On the one hand, nothing tried to shatter his skull or crush him to death. That’d be the good news.
The bad was that, though he could indeed step out onto the platform, he wasn’t leaving the train.
A net of metal rinks, strung close and tight, covered the entire gap, top and sides, connecting this car to the next. Tiny streams of sunlight filtered through, and if he leaned up against the mesh—risking a nasty pinch as the rings rubbed against one another—he could just barely make out the sight of open plains whipping past. But he certainly wasn’t tearing his way through it, and close examination was enough to convince him that he’d just be wasting ammunition to try shooting holes in it.
Russ had exactly two options, far as he could see. He could go back into the room he’d just left and sit, waiting for gods alone knew what, for gods alone knew how long.
Or he could move on into the next car, and maybe the next, until he found some way off this gods damned train!
Choking back something between a grunt and a sob, he reached out for the opposite door.
It was in the second car that he found the first body.
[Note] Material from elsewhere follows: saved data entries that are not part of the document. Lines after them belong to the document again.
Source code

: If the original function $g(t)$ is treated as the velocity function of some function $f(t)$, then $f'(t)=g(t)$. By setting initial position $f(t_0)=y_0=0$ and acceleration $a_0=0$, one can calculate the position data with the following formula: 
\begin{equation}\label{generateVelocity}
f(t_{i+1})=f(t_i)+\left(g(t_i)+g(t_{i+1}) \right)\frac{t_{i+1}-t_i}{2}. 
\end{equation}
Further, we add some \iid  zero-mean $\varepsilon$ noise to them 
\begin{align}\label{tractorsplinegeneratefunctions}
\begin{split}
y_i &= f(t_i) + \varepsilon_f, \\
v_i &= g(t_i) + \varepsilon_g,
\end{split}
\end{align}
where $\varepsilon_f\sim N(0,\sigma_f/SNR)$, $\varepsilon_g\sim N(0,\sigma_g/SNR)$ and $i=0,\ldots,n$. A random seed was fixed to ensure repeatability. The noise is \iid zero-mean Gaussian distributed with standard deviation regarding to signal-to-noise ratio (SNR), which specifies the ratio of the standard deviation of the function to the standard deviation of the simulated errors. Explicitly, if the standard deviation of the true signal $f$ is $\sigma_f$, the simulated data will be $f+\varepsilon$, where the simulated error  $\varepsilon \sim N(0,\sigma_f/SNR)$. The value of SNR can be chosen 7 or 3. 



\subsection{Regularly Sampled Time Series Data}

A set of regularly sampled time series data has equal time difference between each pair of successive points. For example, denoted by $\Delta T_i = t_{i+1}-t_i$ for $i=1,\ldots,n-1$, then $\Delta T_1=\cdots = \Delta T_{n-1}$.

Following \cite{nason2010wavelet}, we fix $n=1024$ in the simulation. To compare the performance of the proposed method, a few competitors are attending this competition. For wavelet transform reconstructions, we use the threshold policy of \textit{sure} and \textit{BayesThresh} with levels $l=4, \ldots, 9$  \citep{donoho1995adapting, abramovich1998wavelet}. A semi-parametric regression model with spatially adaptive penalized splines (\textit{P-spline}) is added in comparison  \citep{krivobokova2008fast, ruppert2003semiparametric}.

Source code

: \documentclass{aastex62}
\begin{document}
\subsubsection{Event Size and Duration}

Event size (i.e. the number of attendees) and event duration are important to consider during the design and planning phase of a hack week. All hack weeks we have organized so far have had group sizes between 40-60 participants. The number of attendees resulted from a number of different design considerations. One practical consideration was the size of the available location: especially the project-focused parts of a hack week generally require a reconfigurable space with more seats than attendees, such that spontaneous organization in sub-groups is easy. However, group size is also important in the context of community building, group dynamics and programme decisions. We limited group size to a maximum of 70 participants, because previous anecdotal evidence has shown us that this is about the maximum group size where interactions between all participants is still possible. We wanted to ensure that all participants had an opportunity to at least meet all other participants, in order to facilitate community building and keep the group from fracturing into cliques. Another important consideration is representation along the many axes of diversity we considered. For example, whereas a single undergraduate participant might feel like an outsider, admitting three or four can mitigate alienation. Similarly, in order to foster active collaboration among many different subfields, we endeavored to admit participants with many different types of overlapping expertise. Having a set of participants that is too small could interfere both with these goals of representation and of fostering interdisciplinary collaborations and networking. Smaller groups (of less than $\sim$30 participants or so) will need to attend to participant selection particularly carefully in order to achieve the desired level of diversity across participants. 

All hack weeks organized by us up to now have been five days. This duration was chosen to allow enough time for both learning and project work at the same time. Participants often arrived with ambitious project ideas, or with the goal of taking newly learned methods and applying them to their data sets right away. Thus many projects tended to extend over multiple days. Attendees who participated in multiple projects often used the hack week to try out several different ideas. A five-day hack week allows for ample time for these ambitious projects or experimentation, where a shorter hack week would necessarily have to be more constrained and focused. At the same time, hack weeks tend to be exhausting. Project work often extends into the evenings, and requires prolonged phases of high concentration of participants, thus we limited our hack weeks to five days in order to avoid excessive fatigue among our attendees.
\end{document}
An entire thicket of old and rusted spikes rose and fell in waves down the length of the car. Thrust upward and hauled down by the turning of the train’s wheels, or so it seemed, they rippled and waved in hypnotic swells along both walls, leaving only a narrow path that snaked and meandered its way from door to door. Fearsome, certainly, but easily navigable by anyone with the slightest agility and sense of balance.
Something that one of Russ’s boys had apparently lacked.
“Oh, shit! Mitch…”
The corpse rode the spikes along the left hand side, slowly swaying up and down with the rhythm of the train. Jags of bloody steel punched through ripped clothing and torn flesh, gradually ripping the body apart with their constant tugging. Mitch’s eyes and mouth hung wide open; the poor bastard had known what was coming.